→ **EXERCISE**: Wherever a line of the records contains "música", copy that line.

(Dataset entries)
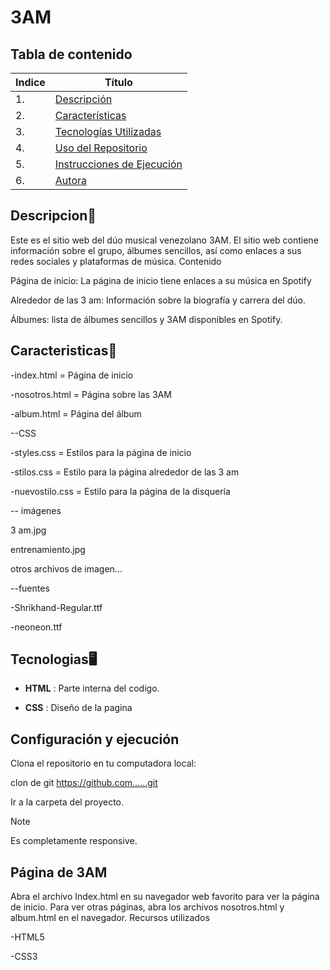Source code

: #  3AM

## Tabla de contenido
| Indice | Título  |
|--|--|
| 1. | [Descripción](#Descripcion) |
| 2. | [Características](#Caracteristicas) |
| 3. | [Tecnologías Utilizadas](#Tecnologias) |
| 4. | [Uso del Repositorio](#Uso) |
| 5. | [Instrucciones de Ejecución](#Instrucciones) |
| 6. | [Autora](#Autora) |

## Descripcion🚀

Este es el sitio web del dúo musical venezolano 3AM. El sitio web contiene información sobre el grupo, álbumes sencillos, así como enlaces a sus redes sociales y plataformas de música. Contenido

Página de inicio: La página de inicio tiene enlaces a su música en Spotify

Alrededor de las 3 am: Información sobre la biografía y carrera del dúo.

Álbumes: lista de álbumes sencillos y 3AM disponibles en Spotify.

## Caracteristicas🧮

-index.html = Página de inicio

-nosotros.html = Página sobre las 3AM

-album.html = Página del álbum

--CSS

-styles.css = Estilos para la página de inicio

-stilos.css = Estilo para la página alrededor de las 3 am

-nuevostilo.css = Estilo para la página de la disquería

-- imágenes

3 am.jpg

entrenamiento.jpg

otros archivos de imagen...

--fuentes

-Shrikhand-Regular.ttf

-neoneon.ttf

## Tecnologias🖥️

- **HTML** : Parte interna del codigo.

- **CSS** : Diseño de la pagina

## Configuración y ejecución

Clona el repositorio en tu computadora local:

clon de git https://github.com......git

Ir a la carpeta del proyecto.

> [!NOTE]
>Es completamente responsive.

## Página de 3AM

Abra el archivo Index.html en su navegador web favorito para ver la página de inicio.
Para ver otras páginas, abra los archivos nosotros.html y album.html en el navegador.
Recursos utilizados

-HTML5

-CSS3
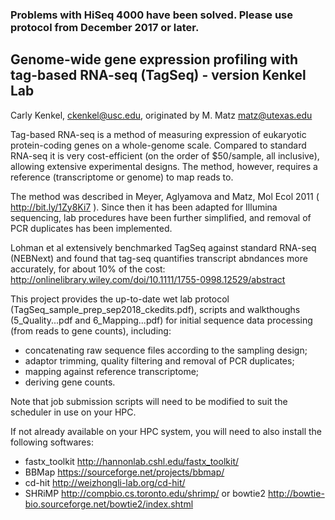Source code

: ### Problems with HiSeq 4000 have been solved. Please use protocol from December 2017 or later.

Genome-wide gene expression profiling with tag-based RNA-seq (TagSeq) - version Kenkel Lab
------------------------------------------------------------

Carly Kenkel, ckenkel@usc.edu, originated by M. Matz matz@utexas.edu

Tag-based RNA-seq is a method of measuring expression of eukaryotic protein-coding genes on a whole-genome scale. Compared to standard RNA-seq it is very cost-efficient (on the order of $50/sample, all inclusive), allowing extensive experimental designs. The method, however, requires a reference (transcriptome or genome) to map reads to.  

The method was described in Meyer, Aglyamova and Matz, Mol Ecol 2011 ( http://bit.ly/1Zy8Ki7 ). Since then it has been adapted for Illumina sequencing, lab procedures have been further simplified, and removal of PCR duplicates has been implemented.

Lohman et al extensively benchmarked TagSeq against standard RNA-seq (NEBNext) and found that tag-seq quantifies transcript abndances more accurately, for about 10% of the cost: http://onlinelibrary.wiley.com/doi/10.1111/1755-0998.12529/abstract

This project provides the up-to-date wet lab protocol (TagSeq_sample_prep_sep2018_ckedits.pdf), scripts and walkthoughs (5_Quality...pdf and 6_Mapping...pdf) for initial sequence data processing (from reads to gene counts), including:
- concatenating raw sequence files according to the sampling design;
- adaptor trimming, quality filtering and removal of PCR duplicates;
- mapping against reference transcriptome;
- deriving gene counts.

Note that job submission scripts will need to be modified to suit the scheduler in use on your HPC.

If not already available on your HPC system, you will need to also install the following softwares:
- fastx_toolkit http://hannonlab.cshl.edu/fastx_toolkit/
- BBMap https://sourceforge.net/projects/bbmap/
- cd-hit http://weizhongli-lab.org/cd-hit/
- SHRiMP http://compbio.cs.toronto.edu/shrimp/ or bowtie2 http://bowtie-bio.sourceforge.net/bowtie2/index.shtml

→ **RESPONSE BOX**:
Este es el sitio web del dúo musical venezolano 3AM. El sitio web contiene información sobre el grupo, álbumes sencillos, así como enlaces a sus redes sociales y plataformas de música. Contenido
Página de inicio: La página de inicio tiene enlaces a su música en Spotify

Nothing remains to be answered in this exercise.